| 1 August 2009
Digging archaeology along a pipeline in Nebraska
Last April TransCanada Keystone pipeline archaeologists discovered a small village 6-10 feet beneath the surface of one of Dennis Arens Sr.'s farm fields near Hartington in Nebraska (USA). During archaeological surveys last fall, archaeologists found evidence that something was down there. As construction began this spring on the Keystone oil pipeline, which is running through northeast Nebraska, workers found a small piece of pottery and some arrowheads.
After consulting with state and federal agencies, TransCanada workers spent the next two weeks excavating the site. In addition to the artifacts, they found about 30 holes of 3-4 feet in diameter. They were burn holes, used for cooking over fire. It's estimated the settlement was 1,200-2,000 years old. "I was surprised it was there," Arens said. "I couldn't believe all the small circles that were there." But after thinking about it, it made sense. Two creeks run nearby, providing a steady water source. "It was a perfect site," Arens said.

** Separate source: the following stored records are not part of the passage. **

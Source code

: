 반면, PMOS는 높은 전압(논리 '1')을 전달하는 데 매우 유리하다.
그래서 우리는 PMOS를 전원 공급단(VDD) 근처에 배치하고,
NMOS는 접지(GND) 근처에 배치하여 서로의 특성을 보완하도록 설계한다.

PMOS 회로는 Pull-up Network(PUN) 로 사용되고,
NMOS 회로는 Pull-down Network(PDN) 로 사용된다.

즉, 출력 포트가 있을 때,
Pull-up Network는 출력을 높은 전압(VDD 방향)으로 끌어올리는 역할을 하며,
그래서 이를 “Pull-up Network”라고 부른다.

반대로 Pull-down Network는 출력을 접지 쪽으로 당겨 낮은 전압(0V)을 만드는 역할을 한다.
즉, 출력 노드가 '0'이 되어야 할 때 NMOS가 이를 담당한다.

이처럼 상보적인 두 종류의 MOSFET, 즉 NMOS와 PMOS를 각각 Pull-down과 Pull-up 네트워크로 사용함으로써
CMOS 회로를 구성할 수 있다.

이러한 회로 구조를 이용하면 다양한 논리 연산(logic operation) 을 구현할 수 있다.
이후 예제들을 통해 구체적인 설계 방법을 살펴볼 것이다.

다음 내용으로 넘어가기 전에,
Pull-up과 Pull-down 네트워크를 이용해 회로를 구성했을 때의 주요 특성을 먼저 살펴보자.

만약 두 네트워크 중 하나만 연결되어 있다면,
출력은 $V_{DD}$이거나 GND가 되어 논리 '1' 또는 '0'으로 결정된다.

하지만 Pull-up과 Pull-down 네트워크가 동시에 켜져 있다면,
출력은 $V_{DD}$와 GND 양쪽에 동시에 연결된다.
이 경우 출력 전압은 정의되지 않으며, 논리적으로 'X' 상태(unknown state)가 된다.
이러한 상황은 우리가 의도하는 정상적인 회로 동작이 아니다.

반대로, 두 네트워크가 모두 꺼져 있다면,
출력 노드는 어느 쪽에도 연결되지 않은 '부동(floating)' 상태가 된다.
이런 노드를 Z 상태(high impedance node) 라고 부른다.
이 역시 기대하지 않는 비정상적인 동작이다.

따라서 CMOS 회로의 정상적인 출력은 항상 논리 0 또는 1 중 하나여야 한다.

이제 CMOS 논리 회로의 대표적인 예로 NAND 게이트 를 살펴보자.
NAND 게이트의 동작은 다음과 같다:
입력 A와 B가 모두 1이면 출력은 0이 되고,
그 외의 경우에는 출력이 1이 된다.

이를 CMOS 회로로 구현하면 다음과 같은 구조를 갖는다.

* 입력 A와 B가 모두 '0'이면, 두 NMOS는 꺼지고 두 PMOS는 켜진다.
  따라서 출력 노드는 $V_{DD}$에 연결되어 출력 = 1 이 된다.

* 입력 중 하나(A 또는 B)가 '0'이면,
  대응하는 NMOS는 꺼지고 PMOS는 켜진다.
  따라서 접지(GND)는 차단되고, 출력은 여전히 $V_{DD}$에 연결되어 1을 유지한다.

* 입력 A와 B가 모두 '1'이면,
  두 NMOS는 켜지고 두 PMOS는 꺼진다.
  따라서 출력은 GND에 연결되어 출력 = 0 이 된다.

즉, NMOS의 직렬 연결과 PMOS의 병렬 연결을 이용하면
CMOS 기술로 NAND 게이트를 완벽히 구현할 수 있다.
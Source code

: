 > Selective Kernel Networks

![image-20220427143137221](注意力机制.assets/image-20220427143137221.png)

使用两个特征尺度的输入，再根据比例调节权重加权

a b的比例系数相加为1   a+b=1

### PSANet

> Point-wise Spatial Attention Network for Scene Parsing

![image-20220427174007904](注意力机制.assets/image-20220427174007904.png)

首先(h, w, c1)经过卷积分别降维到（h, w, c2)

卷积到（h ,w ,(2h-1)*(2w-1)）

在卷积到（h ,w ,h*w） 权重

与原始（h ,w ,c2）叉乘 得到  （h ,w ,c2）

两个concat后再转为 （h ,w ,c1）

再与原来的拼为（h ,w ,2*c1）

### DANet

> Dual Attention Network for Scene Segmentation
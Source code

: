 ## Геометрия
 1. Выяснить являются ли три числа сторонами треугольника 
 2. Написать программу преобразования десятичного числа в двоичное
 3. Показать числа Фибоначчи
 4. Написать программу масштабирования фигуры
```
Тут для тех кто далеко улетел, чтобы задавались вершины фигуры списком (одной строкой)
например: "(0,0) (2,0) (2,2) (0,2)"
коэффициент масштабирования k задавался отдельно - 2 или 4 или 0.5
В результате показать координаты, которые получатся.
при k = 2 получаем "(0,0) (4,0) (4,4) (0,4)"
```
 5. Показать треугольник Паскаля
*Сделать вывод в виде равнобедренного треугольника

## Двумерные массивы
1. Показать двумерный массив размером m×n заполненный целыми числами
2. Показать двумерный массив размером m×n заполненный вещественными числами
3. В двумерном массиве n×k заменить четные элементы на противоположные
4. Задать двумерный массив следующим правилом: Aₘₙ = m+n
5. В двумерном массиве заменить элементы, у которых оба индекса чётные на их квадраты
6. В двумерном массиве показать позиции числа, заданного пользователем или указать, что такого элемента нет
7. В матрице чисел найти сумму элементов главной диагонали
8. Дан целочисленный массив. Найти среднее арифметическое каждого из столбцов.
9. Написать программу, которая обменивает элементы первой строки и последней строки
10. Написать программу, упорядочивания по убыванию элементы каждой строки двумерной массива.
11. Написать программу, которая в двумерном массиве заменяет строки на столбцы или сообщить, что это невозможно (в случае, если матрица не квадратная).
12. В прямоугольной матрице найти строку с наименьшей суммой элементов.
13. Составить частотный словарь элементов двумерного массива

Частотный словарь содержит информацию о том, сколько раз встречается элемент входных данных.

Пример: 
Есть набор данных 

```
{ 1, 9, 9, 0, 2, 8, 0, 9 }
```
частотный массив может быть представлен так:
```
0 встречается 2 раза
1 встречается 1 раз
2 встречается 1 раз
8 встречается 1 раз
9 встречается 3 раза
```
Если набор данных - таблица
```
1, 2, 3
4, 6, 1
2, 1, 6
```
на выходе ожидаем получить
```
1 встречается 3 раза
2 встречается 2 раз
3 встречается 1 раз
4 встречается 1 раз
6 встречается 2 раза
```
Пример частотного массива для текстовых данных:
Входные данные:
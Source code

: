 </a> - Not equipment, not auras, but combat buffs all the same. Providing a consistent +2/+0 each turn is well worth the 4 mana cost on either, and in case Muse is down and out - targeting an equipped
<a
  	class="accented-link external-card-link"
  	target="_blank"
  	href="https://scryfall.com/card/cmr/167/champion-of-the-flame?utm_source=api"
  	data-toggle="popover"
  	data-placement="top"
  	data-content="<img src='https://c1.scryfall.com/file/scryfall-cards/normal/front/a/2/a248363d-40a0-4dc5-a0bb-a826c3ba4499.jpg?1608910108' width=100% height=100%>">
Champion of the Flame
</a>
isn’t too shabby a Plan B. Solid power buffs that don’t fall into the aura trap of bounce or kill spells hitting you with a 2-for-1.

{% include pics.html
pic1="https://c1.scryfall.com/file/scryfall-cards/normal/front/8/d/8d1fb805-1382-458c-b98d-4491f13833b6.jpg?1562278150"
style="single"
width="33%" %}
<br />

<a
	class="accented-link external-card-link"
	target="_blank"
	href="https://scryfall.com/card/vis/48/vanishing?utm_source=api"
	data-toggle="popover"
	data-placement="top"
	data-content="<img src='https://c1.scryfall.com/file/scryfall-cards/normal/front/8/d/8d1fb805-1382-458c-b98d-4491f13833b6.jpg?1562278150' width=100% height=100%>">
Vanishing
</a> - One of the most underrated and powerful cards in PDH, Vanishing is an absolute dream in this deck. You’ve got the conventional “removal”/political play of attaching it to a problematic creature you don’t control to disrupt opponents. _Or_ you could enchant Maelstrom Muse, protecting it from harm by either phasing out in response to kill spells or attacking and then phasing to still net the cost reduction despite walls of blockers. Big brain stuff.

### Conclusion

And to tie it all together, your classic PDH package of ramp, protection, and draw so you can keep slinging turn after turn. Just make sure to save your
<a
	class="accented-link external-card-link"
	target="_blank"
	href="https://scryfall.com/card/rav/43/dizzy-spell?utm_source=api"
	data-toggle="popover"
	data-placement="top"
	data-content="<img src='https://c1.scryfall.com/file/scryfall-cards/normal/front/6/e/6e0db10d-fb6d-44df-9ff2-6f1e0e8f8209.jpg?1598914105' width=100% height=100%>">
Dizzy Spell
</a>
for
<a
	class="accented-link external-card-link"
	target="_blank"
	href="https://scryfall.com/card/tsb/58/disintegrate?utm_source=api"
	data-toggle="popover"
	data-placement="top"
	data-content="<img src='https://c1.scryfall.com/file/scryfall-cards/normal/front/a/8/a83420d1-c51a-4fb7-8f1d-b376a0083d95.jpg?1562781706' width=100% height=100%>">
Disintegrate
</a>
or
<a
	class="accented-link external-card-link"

Once satisfied that the site had been excavated and all artifacts removed, workers covered it back up. After consulting with the proper state and federal authorities, TransCanada Keystone project representative Jeff Rauh said, the company decided that the pipeline route would not be altered and it would run over the site, which again is deep beneath the surface. No human remains were found at the site. All artifacts were sent to the University of Nebraska-Lincoln to be analyzed and documented. Once university officials are done with them, Arens can have them back.
When artifacts are found, said Jeff Rauh, a project representative for the Keystone pipeline, the company consults with federal and state agencies before taking action. In some cases, there will be excavation. The company will see if it can go around the site. "We definitely have modified our route in response to findings like this one," Rauh said.